Lazio, the region where Rome is, for which the marginal tax wedge was determined by the Organisation for Economic Co-operation and Development (OECD), applies a progressive income tax with five tax brackets and tax rates that go from 1.73 percent to 3.33 percent. Nevertheless, for taxable income under the EUR 35,000 threshold, a 1.73 percent tax rate applies to the whole amount of taxable income. Additionally, Rome also applies a local income tax rate of 0.9 percent.
In order to eliminate this middle-income trap, regional and local income tax rates and thresholds need to be aligned with the central income tax. Additionally, regional and local income tax should not apply to the overall income once the threshold is reached but only to the excess income on top of the threshold amount like a truly progressive tax system.
Lesson from Finland
Italy could follow the example of Finland where both central and local income taxes operate together. However, in Finland, the local income tax and the central income tax are adjusted and well-coordinated and do not generate marginal tax rate spikes like the ones described in Italy. Nevertheless, marginal tax rates above 50 percent, as the ones observed both in Italy and Finland, might discourage employment and labor supply. Even if marginal rates do not spike in a way that trap people in poverty, high marginal rates still impact workers directly.

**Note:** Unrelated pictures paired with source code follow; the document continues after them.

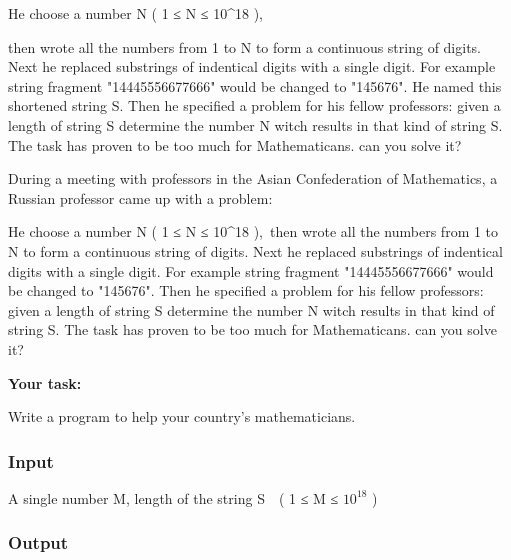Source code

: 












    He choose a number N ( 1 ≤ N ≤ 10^18 ),   

    then wrote all the numbers from 1 to N to form a continuous string of digits. Next he replaced substrings of indentical digits with a single digit. For example string fragment "14445556677666" would be changed to "145676". He named this shortened string S. Then he specified a problem for his fellow professors: given a length of string S determine the number N witch results in that kind of string S. The task has proven to be too much for Mathematicans. can you solve it?   



    During a meeting with professors in the Asian Confederation of Mathematics, a Russian professor came up with a problem:   



    He choose a number N ( 1 ≤ N ≤ 10^18 ), then wrote all the numbers from 1 to N to form a continuous string of digits. Next he replaced substrings of indentical digits with a single digit. For example string fragment "14445556677666" would be changed to "145676". Then he specified a problem for his fellow professors: given a length of string S determine the number N witch results in that kind of string S. The task has proven to be too much for Mathematicans. can you solve it?   



\textbf{     Your task:    }



    Write a program to help your country's mathematicians.   



\subsubsection{    Input   }



     A single number M, length of the string S  ( 1 ≤ M ≤ $10^{18}$     )    



\subsubsection{    Output   }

Financing regions and municipalities through income surtaxes can create, as in the case of Italy, complex tax structures contributing to high marginal tax rates and “income traps.” When planning to reform the Italian tax system, policymakers might want to consider aligning the regional and local income tax rates and thresholds with the central income tax. Eliminating this “middle-income trap” would likely encourage the upward mobility of the Italian average-income workers.